I was going to a LGBTQ AA group a lot now and was getting used to being around other LGBTQ people. You have to remember that up until getting sober I had been very homophobic and would have never been able to be around “those people”. I had a bad case of internalized homophobia which is common with people who are closeted and not comfortable with themselves. One of the members there introduced me to another sober transgender person who recommended I go to a transgender support group he knew of in San Antonio. The first time I went to a gender support meeting I again was confronted with my still dying homophobia because it was a very interesting assortment of people in various stages of transition, dress, and coming out. It occurred to me that a year ago I would have been repulsed in that room and that I was completely at home and felt these were my people. They talked about a topic and then we broke into groups for social time for a couple of hours. I was surrounded by several other transwomen who kind of played devil’s advocate for a while asking me questions and in the end they all agreed I was one of them and in the right place. I continued going to that group until the pandemic hit and it went to Zoom. I found the doctor that first prescribed hormone replacement drugs and a lot of other helpful information at that group.

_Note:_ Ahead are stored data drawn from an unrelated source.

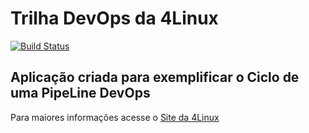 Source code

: # Trilha DevOps da 4Linux

<!-- Altere a Flag abaixo com sua URL do Travis -->
[![Build Status](https://travis-ci.com/Diasouza/DevOpsLab-HelloWorld.svg?branch=master)](https://travis-ci.com/Diasouza/DevOpsLab-HelloWorld)

## Aplicação criada para exemplificar o Ciclo de uma PipeLine DevOps


Para maiores informações acesse o [Site da 4Linux](https://www.4linux.com.br/cursos/devops)
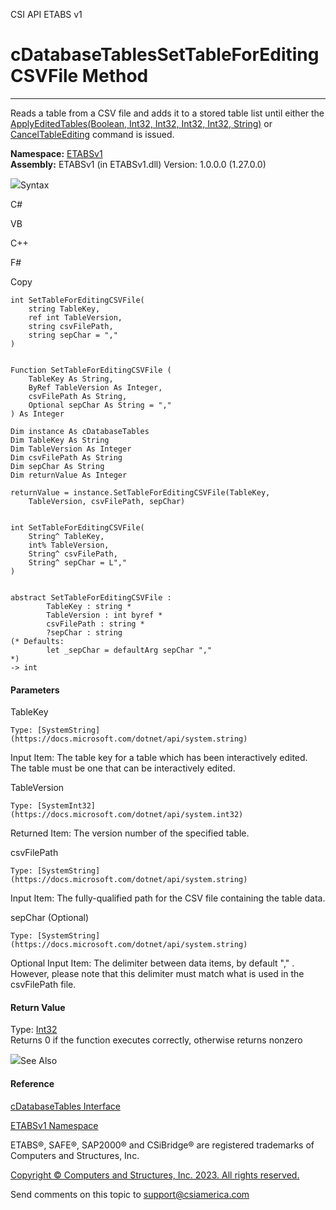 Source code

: ﻿

CSI API ETABS v1

# cDatabaseTablesSetTableForEditingCSVFile Method  
  
---  
  
Reads a table from a CSV file and adds it to a stored table list until either
the [ApplyEditedTables(Boolean, Int32, Int32, Int32, Int32,
String)](bbc84bd9-e864-c3e9-642c-2f2bda4e066c.htm) or
[CancelTableEditing](f089af89-af1f-b462-307a-85c3266ef11a.htm) command is
issued.

**Namespace:** [ETABSv1](2780f1b8-2033-5289-2298-1cdb2a7508d9.htm)  
**Assembly:** ETABSv1 (in ETABSv1.dll) Version: 1.0.0.0 (1.27.0.0)

![](../icons/SectionExpanded.png)Syntax

C#

VB

C++

F#

Copy

    
    
    int SetTableForEditingCSVFile(
    	string TableKey,
    	ref int TableVersion,
    	string csvFilePath,
    	string sepChar = ","
    )
    
    
    Function SetTableForEditingCSVFile ( 
    	TableKey As String,
    	ByRef TableVersion As Integer,
    	csvFilePath As String,
    	Optional sepChar As String = ","
    ) As Integer
    
    Dim instance As cDatabaseTables
    Dim TableKey As String
    Dim TableVersion As Integer
    Dim csvFilePath As String
    Dim sepChar As String
    Dim returnValue As Integer
    
    returnValue = instance.SetTableForEditingCSVFile(TableKey, 
    	TableVersion, csvFilePath, sepChar)
    
    
    int SetTableForEditingCSVFile(
    	String^ TableKey, 
    	int% TableVersion, 
    	String^ csvFilePath, 
    	String^ sepChar = L","
    )
    
    
    abstract SetTableForEditingCSVFile : 
            TableKey : string * 
            TableVersion : int byref * 
            csvFilePath : string * 
            ?sepChar : string 
    (* Defaults:
            let _sepChar = defaultArg sepChar ","
    *)
    -> int 
    

#### Parameters

TableKey

    Type: [SystemString](https://docs.microsoft.com/dotnet/api/system.string)  
Input Item: The table key for a table which has been interactively edited. The
table must be one that can be interactively edited.

TableVersion

    Type: [SystemInt32](https://docs.microsoft.com/dotnet/api/system.int32)  
Returned Item: The version number of the specified table.

csvFilePath

    Type: [SystemString](https://docs.microsoft.com/dotnet/api/system.string)  
Input Item: The fully-qualified path for the CSV file containing the table
data.

sepChar (Optional)

    Type: [SystemString](https://docs.microsoft.com/dotnet/api/system.string)  
Optional Input Item: The delimiter between data items, by default "," .
However, please note that this delimiter must match what is used in the
csvFilePath file.

#### Return Value

Type: [Int32](https://docs.microsoft.com/dotnet/api/system.int32)  
Returns 0 if the function executes correctly, otherwise returns nonzero

![](../icons/SectionExpanded.png)See Also

#### Reference

[cDatabaseTables Interface](ee40c9d3-38a7-f8fa-62e4-9da8c2cd3af7.htm)

[ETABSv1 Namespace](2780f1b8-2033-5289-2298-1cdb2a7508d9.htm)

ETABS®, SAFE®, SAP2000® and CSiBridge® are registered trademarks of Computers
and Structures, Inc.  

[Copyright © Computers and Structures, Inc. 2023. All rights
reserved.](http://www.csiamerica.com)

Send comments on this topic to
[support@csiamerica.com](mailto:support%40csiamerica.com?Subject=CSI%20API%20ETABS%20v1)

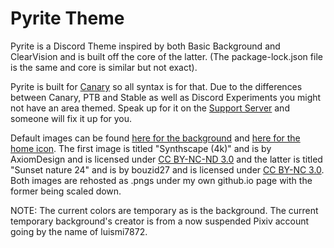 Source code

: # Pyrite Theme
Pyrite is a Discord Theme inspired by both Basic Background and ClearVision and is built off the core of the latter. (The package-lock.json file is the same and core is similar but not exact).

Pyrite is built for [Canary](https://canary.discord.com/) so all syntax is for that. Due to the differences between Canary, PTB and Stable as well as Discord Experiments you might not have an area themed. Speak up for it on the [Support Server](https://discord.gg/W976FZS) and someone will fix it up for you.

Default images can be found [here for the background](https://www.deviantart.com/axiomdesign/art/Synthscape-4k-820089811) and [here for the home icon](https://www.deviantart.com/bouzid27/art/Sunset-nature-24-682097453). The first image is titled "Synthscape (4k)" and is by AxiomDesign and is licensed under [CC BY-NC-ND 3.0](https://creativecommons.org/licenses/by-nc-nd/3.0/) and the latter is titled "Sunset nature 24" and is by bouzid27 and is licensed under [CC BY-NC 3.0](https://creativecommons.org/licenses/by-nc/3.0/). Both images are rehosted as .pngs under my own github.io page with the former being scaled down.

NOTE:
The current colors are temporary as is the background.
The current temporary background's creator is from a now suspended Pixiv account going by the name of luismi7872.
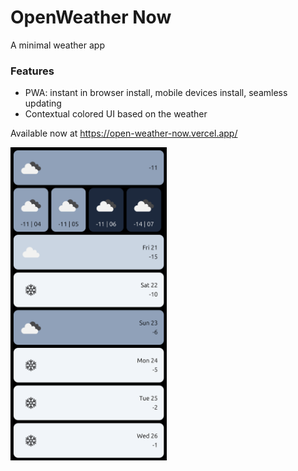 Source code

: # OpenWeather Now

A minimal weather app

### Features

- PWA: instant in browser install, mobile devices install, seamless updating
- Contextual colored UI based on the weather

Available now at https://open-weather-now.vercel.app/

<img src='.gh/ow-now.png' width='250'>
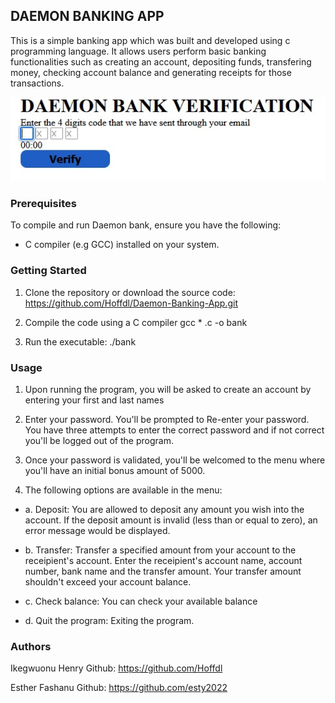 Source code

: ## DAEMON BANKING APP
This is a simple banking app which was built and developed using c programming language. It allows users perform basic banking functionalities such as creating an account, depositing funds, transfering money, checking account balance and generating receipts for those transactions.

![alt text](https://github.com/Hoffdl/Daemon-Banking-App/blob/master/verifyimg.jpg)

### Prerequisites
To compile and run Daemon bank, ensure you have the following:
* C compiler (e.g GCC) installed on your system.

### Getting Started
1. Clone the repository or download the source code:
https://github.com/Hoffdl/Daemon-Banking-App.git

2. Compile the code using a C compiler
gcc * .c -o bank

3. Run the executable:
./bank

### Usage
1. Upon running the program, you will be asked to create an account by entering your first and last names

1. Enter your password. You'll be prompted to Re-enter your password. You have three attempts to enter the correct password and if not correct you'll be logged out of the program.

3. Once your password is validated, you'll be welcomed to the menu where you'll have an initial bonus amount of 5000.

4. The following options are available in the menu:

* a. Deposit: You are allowed to deposit any amount you wish into the account. If the deposit amount is invalid (less than or equal to zero), an error message would be displayed.

* b. Transfer: Transfer a specified amount from your account to the receipient's account. Enter the receipient's account name, account number, bank name and the transfer amount. Your transfer amount shouldn't exceed your account balance.

* c. Check balance: You can check your available balance

* d. Quit the program: Exiting the program.

### Authors
Ikegwuonu Henry 
Github: https://github.com/Hoffdl

Esther Fashanu
Github: https://github.com/esty2022
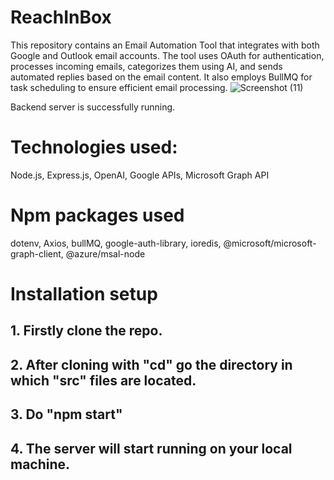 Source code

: # ReachInBox

This repository contains an Email Automation Tool that integrates with both Google and Outlook email accounts. The tool uses OAuth for authentication, processes incoming emails, categorizes them using AI, and sends automated replies based on the email content. It also employs BullMQ for task scheduling to ensure efficient email processing.
![Screenshot (11)](https://github.com/aaron1-z/ReachInBox/assets/77638360/5a024269-1e0d-425d-9d31-0d9fc3ab94a5)

Backend server is successfully running.

# Technologies used:
Node.js, Express.js, OpenAI, Google APIs, Microsoft Graph API
 # Npm packages used
dotenv, Axios, bullMQ, google-auth-library, ioredis, 
@microsoft/microsoft-graph-client, @azure/msal-node

# Installation setup
## 1. Firstly clone the repo. 
## 2. After cloning with "cd" go the directory in which "src" files are located. 
## 3. Do "npm start" 
## 4. The server will start running on your local machine. 
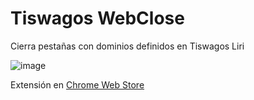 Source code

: # Tiswagos WebClose
Cierra pestañas con dominios definidos en Tiswagos Liri

![image](https://user-images.githubusercontent.com/54257745/164280164-58820b21-2de8-47a9-b964-0c618f019d02.png)

Extensión en [Chrome Web Store](https://chrome.google.com/webstore/detail/tiswagos-webclose/lgfkfdcglekohcdghngajnageicebnki)
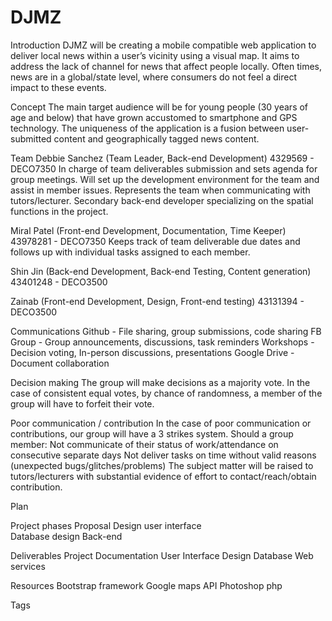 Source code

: # DJMZ

Introduction
DJMZ will be creating a mobile compatible web application to deliver local news within a user’s vicinity using a visual map. It aims to address the lack of channel for news that affect people locally. Often times, news are in a global/state level, where consumers do not feel a direct impact to these events. 

Concept
The main target audience will be for young people (30 years of age and below) that have grown accustomed to smartphone and GPS technology. The uniqueness of the application is a fusion between user-submitted content and geographically tagged news content.

Team
Debbie Sanchez (Team Leader, Back-end Development)
4329569 - DECO7350
In charge of team deliverables submission and sets agenda for group meetings. Will set up the development environment for the team and assist in member issues. Represents the team when communicating with tutors/lecturer. Secondary back-end developer specializing on the spatial functions in the project.

Miral Patel (Front-end Development, Documentation, Time Keeper)
43978281 - DECO7350
Keeps track of team deliverable due dates and follows up with individual tasks assigned to each member. 

Shin Jin (Back-end Development, Back-end Testing, Content generation)
43401248 - DECO3500

Zainab (Front-end Development, Design, Front-end testing)
43131394 - DECO3500

Communications
Github -  File sharing, group submissions, code sharing
FB Group - Group announcements, discussions, task reminders
Workshops - Decision voting, In-person discussions, presentations
Google Drive - Document collaboration

Decision making
The group will make decisions as a majority vote. In the case of consistent equal votes, by chance of randomness, a member of the group will have to forfeit their vote.


Poor communication / contribution
In the case of poor communication or contributions, our group will have a 3 strikes system. Should a group member:
Not communicate of their status of work/attendance on consecutive separate days
Not deliver tasks on time without valid reasons (unexpected bugs/glitches/problems)
The subject matter will be raised to tutors/lecturers with substantial evidence of effort to contact/reach/obtain contribution.

Plan


Project phases
Proposal
Design user interface	
Database design
Back-end

Deliverables
Project Documentation
User Interface Design
Database
Web services

Resources
Bootstrap framework
Google maps API
Photoshop
php

Tags

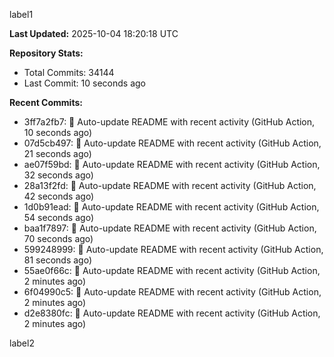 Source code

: 
label1 
<!-- ACTIVITY_START -->
**Last Updated:** 2025-10-04 18:20:18 UTC

**Repository Stats:**
- Total Commits: 34144
- Last Commit: 10 seconds ago

**Recent Commits:**
- 3ff7a2fb7: 🤖 Auto-update README with recent activity (GitHub Action, 10 seconds ago)
- 07d5cb497: 🤖 Auto-update README with recent activity (GitHub Action, 21 seconds ago)
- ae07f59bd: 🤖 Auto-update README with recent activity (GitHub Action, 32 seconds ago)
- 28a13f2fd: 🤖 Auto-update README with recent activity (GitHub Action, 42 seconds ago)
- 1d0b91ead: 🤖 Auto-update README with recent activity (GitHub Action, 54 seconds ago)
- baa1f7897: 🤖 Auto-update README with recent activity (GitHub Action, 70 seconds ago)
- 599248999: 🤖 Auto-update README with recent activity (GitHub Action, 81 seconds ago)
- 55ae0f66c: 🤖 Auto-update README with recent activity (GitHub Action, 2 minutes ago)
- 6f04990c5: 🤖 Auto-update README with recent activity (GitHub Action, 2 minutes ago)
- d2e8380fc: 🤖 Auto-update README with recent activity (GitHub Action, 2 minutes ago)
<!-- ACTIVITY_END -->

label2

This is such a huge subject it is difficult to try to describe the feelings, thoughts, stigma, challenges, etc. of being transgender, the list could go on and on. Being transgender is just words and falls short of describing who I am, what I am. When I was little, I just hung out with girls and did girl stuff and felt ok. My mother, grandparents, and friends’ parents were so busy working and dealing with life they never really noticed, I guess. We were just kids playing and were ignored until we could not be any longer. Kids really were seen and not heard back then. Once my dad came back and tried to masculinize me I realized something was off, and I am sure he did too, because none of it made sense to me. I would always be upset because I just did not seem to get it when trying to do boy stuff. Later at the orphanage when they cut my hair off and told me “Boys don’t like boys” I just kept getting angrier and more frustrated because no one was listening. Over the years who I thought I was slowly got pushed into the background and became a dream and fantasy. Occasional crossdressing and acting out seemed to help to remind me of who I really was but nothing ever came of it. Between dissociation and a thick closet door, I just faded away.
As people like my sponsor, my therapist, the therapists at Teddy Buerger, my friends from my AA home group, and of course the folks at the gender support group took me serious without judgement I gained confidence and courage. Each step of the way, shaving my legs then underarms, wearing some light nail polish, wearing very faint make up that only I probably knew was there, tweezing my eyebrows, and wearing progressively more feminine clothing all made me feel more comfortable with myself. One of the first things I did was find a spa and started laser hair removal on my face. Since I have light skin and dark hair it worked amazingly well, as well as hurting pretty bad. To this day I do not have to shave my face at all. My wife and I decided to divorce since she was not going to be able to live with my changing. I do not blame her, again I cannot imagine what she has gone through. I had tried to keep my changes small and less noticeable until I moved out, but it was more and more noticeable and bothering her a lot. A week after moving out into an apartment my friends threw a coming out party for me and the next morning I threw all my clothes in a dumpster and never looked back. I bought a few things at Wal-Mart and started my new life. Three days later I sat in the parking lot of a pharmacy looking at two little pills in my hand, my first dose of hormones, knowing that nothing would ever be the same and swallowed them down.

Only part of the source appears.